Question: Why is it so important to be able to add the dipole moment gravity when as you say experimental evidence suggests it has to be at least a quadrupole moment?

And as for not giving up GR, the problem is not that it is too "threatening" (what does that mean?) but that there currently isn't any theory that agrees as well with the experimental evidence collected over the past many decades that works like GR does. Can you formulate or do you know of, an alternative that would pass the muster of the data?

Also is there any experiment that could be done to test your proposed "unifying" of gravity+EM? Something that doesn't require a particle accelerator of unfeasibly huge size?

please make a video to show what quaternion in fact do thank you.

Quaternion math is something like a sugar, crystallized heptagonal surface leads us to think about the coordinate system of degrees of freedom, author shows a great effort to explain us something but make sure that he shows nothing. Sugar dissolves in hot water, molecules are dispersed in solution, however, crystallized shape forms again with the evaporation, this is called flexible sudden change, like hopf bifurcation, please think about it, try to think 3D, most of you knows nothing but I am.

@helalsinbeabi I am pretty sure that I did not understand your point here.

However, you made me think of an article in new scientist some years ago.

Water was shown to form crtstal like structure at extremely short times scales. while it is liquid.

This seems to relate to your point and i wonder whether it is complementary to your suggestion. it seems to be a factor which might make more sense of this.

typo, crystal*

As my mentor once said: "Hamilton tried to invent vectors - but being Irish, came up with quaternions instead". I went through a quaternion-obsession phase once (hooked by connections with Riemann sphere and Mobius transforms) but non-commutativity frustrated some of my efforts. How does your work relate (if at all) to twistor/spinor theory? Reformulations are 10 a penny...need to get the LHC up and running to settle SO much debate!

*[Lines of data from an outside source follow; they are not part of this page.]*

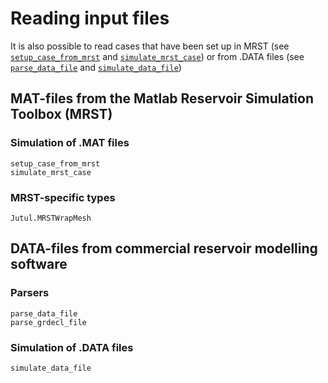 
# Reading input files

It is also possible to read cases that have been set up in MRST (see [`setup_case_from_mrst`](@ref) and [`simulate_mrst_case`](@ref)) or from .DATA files (see [`parse_data_file`](@ref) and [`simulate_data_file`](@ref))

## MAT-files from the Matlab Reservoir Simulation Toolbox (MRST)

### Simulation of .MAT files

```@docs
setup_case_from_mrst
simulate_mrst_case
```

### MRST-specific types

```@docs
Jutul.MRSTWrapMesh
```

## DATA-files from commercial reservoir modelling software

### Parsers

```@docs
parse_data_file
parse_grdecl_file
```

### Simulation of .DATA files

```@docs
simulate_data_file
```
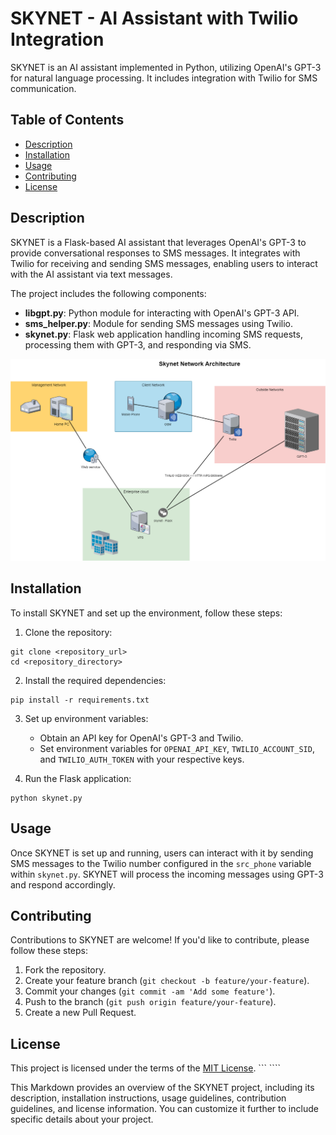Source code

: # SKYNET - AI Assistant with Twilio Integration

SKYNET is an AI assistant implemented in Python, utilizing OpenAI's GPT-3 for natural language processing. It includes integration with Twilio for SMS communication.

## Table of Contents

- [Description](#description)
- [Installation](#installation)
- [Usage](#usage)
- [Contributing](#contributing)
- [License](#license)

## Description

SKYNET is a Flask-based AI assistant that leverages OpenAI's GPT-3 to provide conversational responses to SMS messages. It integrates with Twilio for receiving and sending SMS messages, enabling users to interact with the AI assistant via text messages.

The project includes the following components:

- **libgpt.py**: Python module for interacting with OpenAI's GPT-3 API.
- **sms_helper.py**: Module for sending SMS messages using Twilio.
- **skynet.py**: Flask web application handling incoming SMS requests, processing them with GPT-3, and responding via SMS.

![](./skynet_diagram.png)

## Installation

To install SKYNET and set up the environment, follow these steps:

1. Clone the repository:

```
git clone <repository_url>
cd <repository_directory>
```

2. Install the required dependencies:

```
pip install -r requirements.txt
```

3. Set up environment variables:
   - Obtain an API key for OpenAI's GPT-3 and Twilio.
   - Set environment variables for `OPENAI_API_KEY`, `TWILIO_ACCOUNT_SID`, and `TWILIO_AUTH_TOKEN` with your respective keys.

4. Run the Flask application:

```
python skynet.py
```

## Usage

Once SKYNET is set up and running, users can interact with it by sending SMS messages to the Twilio number configured in the `src_phone` variable within `skynet.py`. SKYNET will process the incoming messages using GPT-3 and respond accordingly.

## Contributing

Contributions to SKYNET are welcome! If you'd like to contribute, please follow these steps:

1. Fork the repository.
2. Create your feature branch (`git checkout -b feature/your-feature`).
3. Commit your changes (`git commit -am 'Add some feature'`).
4. Push to the branch (`git push origin feature/your-feature`).
5. Create a new Pull Request.

## License

This project is licensed under the terms of the [MIT License](LICENSE).
``` ````

This Markdown provides an overview of the SKYNET project, including its description, installation instructions, usage guidelines, contribution guidelines, and license information. You can customize it further to include specific details about your project.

A quaternion is the union of a scalar and a 3-vector. Physicists call this a 4-vector because it transforms like a 4-vector, a coverup of the difference between scalar and 3-vector.

This work has no relation to twistor theory which works on the manifold C^4, while this is H^1 and Hypercomplex^1.

I have not animations of U(1), SU(2), and SU(3) in any context.

I though you would be interested in the part on a 4D commuting division algebra, a counter-example to a famous theorem of Frobenius.

non-commutativity is natural for 3+ dimensions. take an object and rotate it in space and see if those operations commute. They dont!

Great video. Nice to know other folks are aware of "Directional Spacetime".

The term "Dimensions" is soooo wrong a term to use on infinite spatial zones. Dimensions are tiny line segments indicating one spatial direction. Silly that people think of "Length" "Depth" "Width" as "Dimensions" when they are mere 90 degree angular vectors within an infinite sphere in 3-directional-space.

You are mentally coherent in the realm of Nikola Tesla. I think you need to mention "Spin" directions as well

Dimensions do not have a size, although folks who work on strings promote that idea. They do represent degrees of freedom, of which there are 3 for space, one for time. I do have a bias for x, y, and z, but all this math applies to spherical coordinates, cylindrical coordinates, and bizarro coordinates, so long as the space part has 3 degrees of freedom.

I found this deeply fascinating, and I hope your talk was a success. :D

Interesting. Looks like you might have something

don't worry about what other people think LOL